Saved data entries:
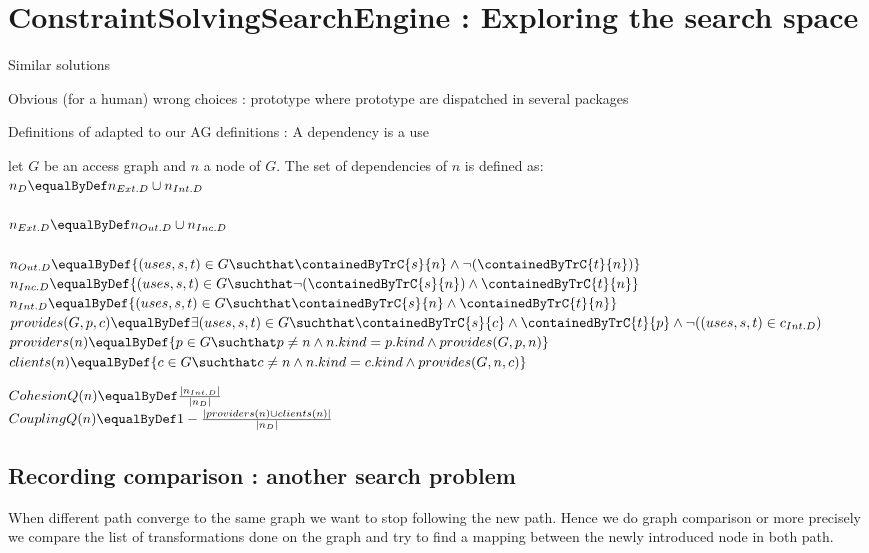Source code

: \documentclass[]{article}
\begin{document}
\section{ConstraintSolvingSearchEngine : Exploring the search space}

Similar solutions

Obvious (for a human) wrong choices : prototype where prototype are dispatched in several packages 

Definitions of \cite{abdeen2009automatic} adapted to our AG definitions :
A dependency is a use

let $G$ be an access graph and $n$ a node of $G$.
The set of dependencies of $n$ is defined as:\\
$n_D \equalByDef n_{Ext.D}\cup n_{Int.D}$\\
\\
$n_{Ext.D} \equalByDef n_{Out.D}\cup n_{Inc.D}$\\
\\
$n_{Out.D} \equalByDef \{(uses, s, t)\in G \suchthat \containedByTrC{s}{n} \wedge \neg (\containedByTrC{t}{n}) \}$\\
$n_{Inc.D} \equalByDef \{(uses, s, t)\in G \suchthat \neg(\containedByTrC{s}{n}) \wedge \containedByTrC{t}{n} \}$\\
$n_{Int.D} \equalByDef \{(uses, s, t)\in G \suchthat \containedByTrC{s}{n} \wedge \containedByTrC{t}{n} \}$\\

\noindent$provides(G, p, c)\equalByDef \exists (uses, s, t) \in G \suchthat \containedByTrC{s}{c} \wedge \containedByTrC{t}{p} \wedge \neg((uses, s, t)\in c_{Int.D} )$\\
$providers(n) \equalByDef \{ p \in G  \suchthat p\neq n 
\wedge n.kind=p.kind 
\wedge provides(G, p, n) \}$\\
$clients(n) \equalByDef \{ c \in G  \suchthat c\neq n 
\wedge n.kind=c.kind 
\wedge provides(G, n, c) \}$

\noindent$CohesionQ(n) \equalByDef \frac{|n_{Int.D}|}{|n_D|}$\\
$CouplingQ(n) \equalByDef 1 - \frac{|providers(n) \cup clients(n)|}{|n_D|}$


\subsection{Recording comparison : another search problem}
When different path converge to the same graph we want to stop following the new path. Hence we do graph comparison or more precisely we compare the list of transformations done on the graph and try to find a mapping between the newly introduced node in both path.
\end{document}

---

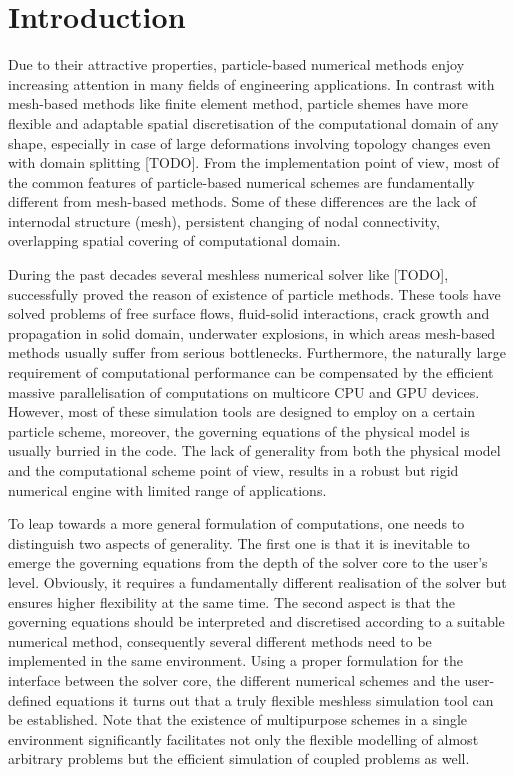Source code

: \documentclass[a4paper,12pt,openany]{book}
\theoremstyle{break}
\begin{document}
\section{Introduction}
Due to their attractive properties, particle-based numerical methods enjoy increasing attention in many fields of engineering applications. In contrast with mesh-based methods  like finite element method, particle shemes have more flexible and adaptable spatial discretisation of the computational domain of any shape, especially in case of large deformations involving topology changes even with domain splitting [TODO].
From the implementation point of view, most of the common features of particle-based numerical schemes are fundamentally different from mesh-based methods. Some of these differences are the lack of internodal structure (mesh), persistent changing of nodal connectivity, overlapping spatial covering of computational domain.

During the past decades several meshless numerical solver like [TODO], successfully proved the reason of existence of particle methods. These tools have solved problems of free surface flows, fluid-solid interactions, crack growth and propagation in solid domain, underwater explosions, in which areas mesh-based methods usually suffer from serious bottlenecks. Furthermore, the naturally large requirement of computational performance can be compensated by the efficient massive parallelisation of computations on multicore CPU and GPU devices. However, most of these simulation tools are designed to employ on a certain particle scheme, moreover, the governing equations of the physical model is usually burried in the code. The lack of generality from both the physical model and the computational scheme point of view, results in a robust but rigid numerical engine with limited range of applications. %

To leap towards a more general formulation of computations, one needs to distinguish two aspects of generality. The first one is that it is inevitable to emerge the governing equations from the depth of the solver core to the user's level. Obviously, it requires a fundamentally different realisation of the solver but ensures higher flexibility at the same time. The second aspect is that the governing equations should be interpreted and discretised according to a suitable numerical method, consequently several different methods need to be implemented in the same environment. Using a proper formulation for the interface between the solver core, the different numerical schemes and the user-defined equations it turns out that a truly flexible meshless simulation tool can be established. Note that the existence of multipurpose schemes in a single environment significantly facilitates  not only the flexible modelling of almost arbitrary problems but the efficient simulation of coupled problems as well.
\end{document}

...

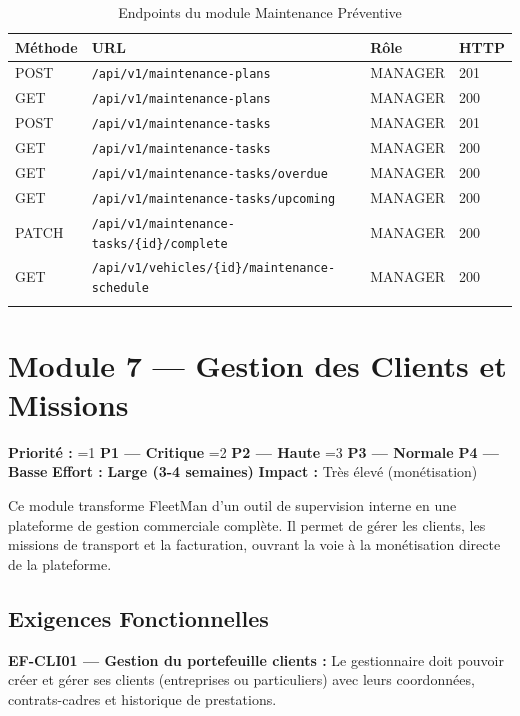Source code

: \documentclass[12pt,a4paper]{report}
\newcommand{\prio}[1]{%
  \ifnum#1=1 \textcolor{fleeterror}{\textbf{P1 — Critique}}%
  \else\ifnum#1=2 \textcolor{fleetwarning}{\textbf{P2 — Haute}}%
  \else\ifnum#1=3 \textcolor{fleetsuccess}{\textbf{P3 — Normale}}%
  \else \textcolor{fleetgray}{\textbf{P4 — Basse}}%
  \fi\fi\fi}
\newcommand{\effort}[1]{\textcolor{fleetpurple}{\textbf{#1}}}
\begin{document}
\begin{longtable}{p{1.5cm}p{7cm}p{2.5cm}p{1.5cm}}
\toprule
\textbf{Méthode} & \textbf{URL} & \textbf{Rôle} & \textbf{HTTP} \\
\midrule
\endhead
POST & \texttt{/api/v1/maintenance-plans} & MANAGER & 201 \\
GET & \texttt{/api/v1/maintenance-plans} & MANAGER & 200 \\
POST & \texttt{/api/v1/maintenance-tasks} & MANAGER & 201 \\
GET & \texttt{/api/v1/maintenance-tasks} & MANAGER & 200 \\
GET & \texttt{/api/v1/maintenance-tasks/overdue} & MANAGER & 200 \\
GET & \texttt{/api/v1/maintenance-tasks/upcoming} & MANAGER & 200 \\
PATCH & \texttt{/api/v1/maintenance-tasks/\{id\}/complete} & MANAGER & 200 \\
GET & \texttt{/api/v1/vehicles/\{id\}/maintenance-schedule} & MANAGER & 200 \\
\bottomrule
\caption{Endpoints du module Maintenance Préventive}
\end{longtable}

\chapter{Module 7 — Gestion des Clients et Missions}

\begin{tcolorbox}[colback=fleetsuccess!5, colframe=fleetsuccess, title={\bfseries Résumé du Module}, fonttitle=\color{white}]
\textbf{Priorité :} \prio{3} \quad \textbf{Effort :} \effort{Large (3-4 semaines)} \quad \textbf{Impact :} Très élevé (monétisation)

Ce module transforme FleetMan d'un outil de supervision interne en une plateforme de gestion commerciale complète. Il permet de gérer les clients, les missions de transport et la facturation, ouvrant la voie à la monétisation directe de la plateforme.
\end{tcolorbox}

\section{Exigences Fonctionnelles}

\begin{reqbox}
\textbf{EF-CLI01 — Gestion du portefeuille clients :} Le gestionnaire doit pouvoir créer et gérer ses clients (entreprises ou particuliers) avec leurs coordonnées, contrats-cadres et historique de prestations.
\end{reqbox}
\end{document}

• _Task goal_: The lines needed are those in the data above that hold the string "POST"; copy each of them.

• _Solution to the problem_:
POST & \texttt{/api/v1/maintenance-plans} & MANAGER & 201 \\
POST & \texttt{/api/v1/maintenance-tasks} & MANAGER & 201 \\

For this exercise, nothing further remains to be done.